▶ [PROBLEM REQUIREMENTS]:
An exact copy of all the data, minus the images, is required.

▶ [Source texts of formatted documents]:
[Start of section]
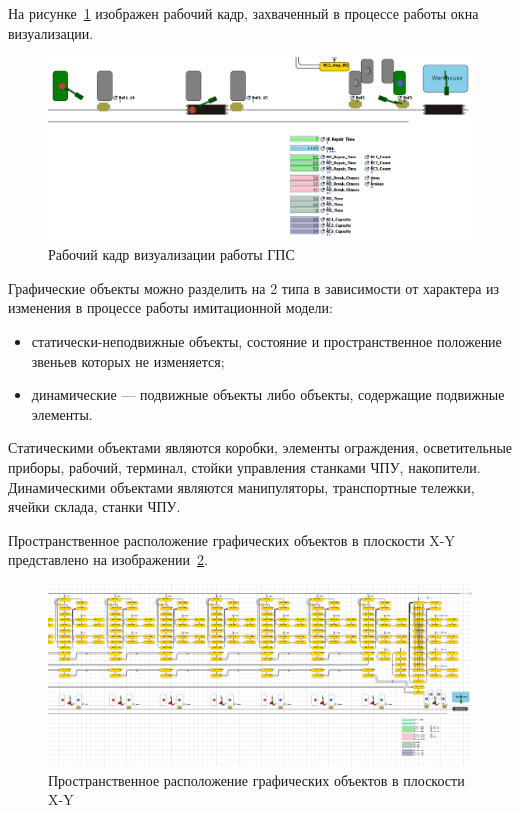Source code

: На рисунке~\ref{fig:graphics} изображен рабочий кадр, захваченный в процессе работы окна визуализации.

\begin{figure}[ht]
    \includegraphics[width=1\linewidth]{Figures/graphics.png}
    \caption{Рабочий кадр визуализации работы ГПС}
    \label{fig:graphics}
\end{figure}

Графические объекты можно разделить на 2 типа в зависимости от характера из изменения в процессе работы имитационной модели:

\begin{itemize}
    \item статически-неподвижные объекты, состояние и пространственное положение звеньев которых не изменяется;
    \item динамические --- подвижные объекты либо объекты, содержащие подвижные элементы.
\end{itemize}

Статическими объектами являются коробки, элементы ограждения, осветительные приборы, рабочий, терминал, стойки управления станками ЧПУ, накопители. Динамическими объектами являются манипуляторы, транспортные тележки, ячейки склада, станки ЧПУ.

Пространственное расположение графических объектов в плоскости X-Y представлено на изображении~\ref{fig:space}.

\begin{figure}[ht]
    \includegraphics[width=1\linewidth]{Figures/space.png}
    \caption{Пространственное расположение графических объектов в плоскости X-Y}
    \label{fig:space}
\end{figure}

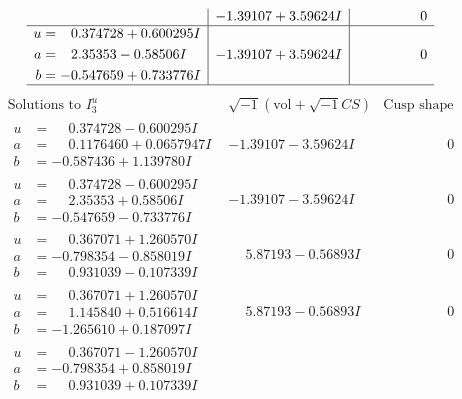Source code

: \documentclass[1p]{elsarticle_modified}
\theoremstyle{definition}
\newcommand{\I}{\sqrt{-1}}
\begin{document}
$$\begin{array}{c|c|c}
 & -1.39107 + 3.59624 I & \phantom{-0.000000 } 0 \\ \hline\begin{aligned}
u &= \phantom{-}0.374728 + 0.600295 I \\
a &= \phantom{-}2.35353 - 0.58506 I \\
b &= -0.547659 + 0.733776 I\end{aligned}
 & -1.39107 + 3.59624 I & \phantom{-0.000000 } 0\\
 \hline 
 \end{array}$$\newpage$$\begin{array}{c|c|c}  
\text{Solutions to }I^u_{3}& \I (\text{vol} + \sqrt{-1}CS) & \text{Cusp shape}\\
 \hline 
\begin{aligned}
u &= \phantom{-}0.374728 - 0.600295 I \\
a &= \phantom{-}0.1176460 + 0.0657947 I \\
b &= -0.587436 + 1.139780 I\end{aligned}
 & -1.39107 - 3.59624 I & \phantom{-0.000000 } 0 \\ \hline\begin{aligned}
u &= \phantom{-}0.374728 - 0.600295 I \\
a &= \phantom{-}2.35353 + 0.58506 I \\
b &= -0.547659 - 0.733776 I\end{aligned}
 & -1.39107 - 3.59624 I & \phantom{-0.000000 } 0 \\ \hline\begin{aligned}
u &= \phantom{-}0.367071 + 1.260570 I \\
a &= -0.798354 - 0.858019 I \\
b &= \phantom{-}0.931039 - 0.107339 I\end{aligned}
 & \phantom{-}5.87193 - 0.56893 I & \phantom{-0.000000 } 0 \\ \hline\begin{aligned}
u &= \phantom{-}0.367071 + 1.260570 I \\
a &= \phantom{-}1.145840 + 0.516614 I \\
b &= -1.265610 + 0.187097 I\end{aligned}
 & \phantom{-}5.87193 - 0.56893 I & \phantom{-0.000000 } 0 \\ \hline\begin{aligned}
u &= \phantom{-}0.367071 - 1.260570 I \\
a &= -0.798354 + 0.858019 I \\
b &= \phantom{-}0.931039 + 0.107339 I\end{aligned}

\end{array}$$
\end{document}
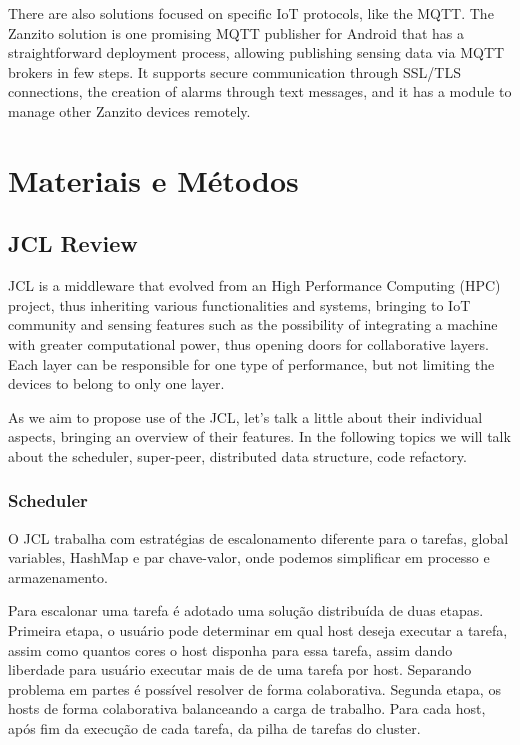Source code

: \documentclass[12pt]{article}
\begin{document}
There are also solutions focused on specific IoT protocols, like the MQTT. The Zanzito solution is one promising
MQTT publisher for Android that has a straightforward deployment process, allowing publishing sensing data via MQTT
brokers in few steps. It supports secure communication through SSL/TLS connections, the creation of alarms through
text messages, and it has a module to manage other Zanzito devices remotely.

\section{Materiais e Métodos}
\subsection{JCL Review}
JCL is a middleware that evolved from an High Performance Computing (HPC) project, thus inheriting various functionalities and systems, bringing to IoT community and sensing features such as the possibility of integrating a machine with greater computational power, thus opening doors for collaborative layers. Each layer can be responsible for one type of performance, but not limiting the devices to belong to only one layer.

As we aim to propose use of the JCL, let's talk a little about their individual aspects, bringing an overview of their features. In the following topics we will talk about the scheduler, super-peer, distributed data structure, code refactory. 

\subsubsection{Scheduler}
O JCL trabalha com estratégias de escalonamento diferente para o tarefas, global variables, HashMap e par chave-valor, onde podemos simplificar em processo e armazenamento. 


Para escalonar uma tarefa é adotado uma solução distribuída de duas etapas. Primeira etapa, o usuário pode determinar em qual host deseja executar a tarefa, assim como quantos cores o host disponha para essa tarefa, assim dando liberdade para usuário executar mais de de uma tarefa por host. Separando problema em partes é possível resolver de forma colaborativa. Segunda etapa, os hosts de forma colaborativa balanceando a carga de trabalho. Para cada host, após fim da execução de cada tarefa, da pilha de tarefas do cluster.
\end{document}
[End of section]
▶ [WRITTEN REPLY]:
Source code

: На рисунке~\ref{fig:graphics} изображен рабочий кадр, захваченный в процессе работы окна визуализации.

\begin{figure}[ht]
    \includegraphics[width=1\linewidth]{Figures/graphics.png}
    \caption{Рабочий кадр визуализации работы ГПС}
    \label{fig:graphics}
\end{figure}

Графические объекты можно разделить на 2 типа в зависимости от характера из изменения в процессе работы имитационной модели:

\begin{itemize}
    \item статически-неподвижные объекты, состояние и пространственное положение звеньев которых не изменяется;
    \item динамические --- подвижные объекты либо объекты, содержащие подвижные элементы.
\end{itemize}

Статическими объектами являются коробки, элементы ограждения, осветительные приборы, рабочий, терминал, стойки управления станками ЧПУ, накопители. Динамическими объектами являются манипуляторы, транспортные тележки, ячейки склада, станки ЧПУ.

Пространственное расположение графических объектов в плоскости X-Y представлено на изображении~\ref{fig:space}.

\begin{figure}[ht]
    \includegraphics[width=1\linewidth]{Figures/space.png}
    \caption{Пространственное расположение графических объектов в плоскости X-Y}
    \label{fig:space}
\end{figure}

Source code

: \documentclass[1p]{elsarticle_modified}
\theoremstyle{definition}
\newcommand{\I}{\sqrt{-1}}
\begin{document}
$$\begin{array}{c|c|c}
 & -1.39107 + 3.59624 I & \phantom{-0.000000 } 0 \\ \hline\begin{aligned}
u &= \phantom{-}0.374728 + 0.600295 I \\
a &= \phantom{-}2.35353 - 0.58506 I \\
b &= -0.547659 + 0.733776 I\end{aligned}
 & -1.39107 + 3.59624 I & \phantom{-0.000000 } 0\\
 \hline 
 \end{array}$$\newpage$$\begin{array}{c|c|c}  
\text{Solutions to }I^u_{3}& \I (\text{vol} + \sqrt{-1}CS) & \text{Cusp shape}\\
 \hline 
\begin{aligned}
u &= \phantom{-}0.374728 - 0.600295 I \\
a &= \phantom{-}0.1176460 + 0.0657947 I \\
b &= -0.587436 + 1.139780 I\end{aligned}
 & -1.39107 - 3.59624 I & \phantom{-0.000000 } 0 \\ \hline\begin{aligned}
u &= \phantom{-}0.374728 - 0.600295 I \\
a &= \phantom{-}2.35353 + 0.58506 I \\
b &= -0.547659 - 0.733776 I\end{aligned}
 & -1.39107 - 3.59624 I & \phantom{-0.000000 } 0 \\ \hline\begin{aligned}
u &= \phantom{-}0.367071 + 1.260570 I \\
a &= -0.798354 - 0.858019 I \\
b &= \phantom{-}0.931039 - 0.107339 I\end{aligned}
 & \phantom{-}5.87193 - 0.56893 I & \phantom{-0.000000 } 0 \\ \hline\begin{aligned}
u &= \phantom{-}0.367071 + 1.260570 I \\
a &= \phantom{-}1.145840 + 0.516614 I \\
b &= -1.265610 + 0.187097 I\end{aligned}
 & \phantom{-}5.87193 - 0.56893 I & \phantom{-0.000000 } 0 \\ \hline\begin{aligned}
u &= \phantom{-}0.367071 - 1.260570 I \\
a &= -0.798354 + 0.858019 I \\
b &= \phantom{-}0.931039 + 0.107339 I\end{aligned}

\end{array}$$
\end{document}
Source code

: \documentclass[12pt]{article}
\begin{document}
There are also solutions focused on specific IoT protocols, like the MQTT. The Zanzito solution is one promising
MQTT publisher for Android that has a straightforward deployment process, allowing publishing sensing data via MQTT
brokers in few steps. It supports secure communication through SSL/TLS connections, the creation of alarms through
text messages, and it has a module to manage other Zanzito devices remotely.

\section{Materiais e Métodos}
\subsection{JCL Review}
JCL is a middleware that evolved from an High Performance Computing (HPC) project, thus inheriting various functionalities and systems, bringing to IoT community and sensing features such as the possibility of integrating a machine with greater computational power, thus opening doors for collaborative layers. Each layer can be responsible for one type of performance, but not limiting the devices to belong to only one layer.

As we aim to propose use of the JCL, let's talk a little about their individual aspects, bringing an overview of their features. In the following topics we will talk about the scheduler, super-peer, distributed data structure, code refactory. 

\subsubsection{Scheduler}
O JCL trabalha com estratégias de escalonamento diferente para o tarefas, global variables, HashMap e par chave-valor, onde podemos simplificar em processo e armazenamento. 


Para escalonar uma tarefa é adotado uma solução distribuída de duas etapas. Primeira etapa, o usuário pode determinar em qual host deseja executar a tarefa, assim como quantos cores o host disponha para essa tarefa, assim dando liberdade para usuário executar mais de de uma tarefa por host. Separando problema em partes é possível resolver de forma colaborativa. Segunda etapa, os hosts de forma colaborativa balanceando a carga de trabalho. Para cada host, após fim da execução de cada tarefa, da pilha de tarefas do cluster.
\end{document}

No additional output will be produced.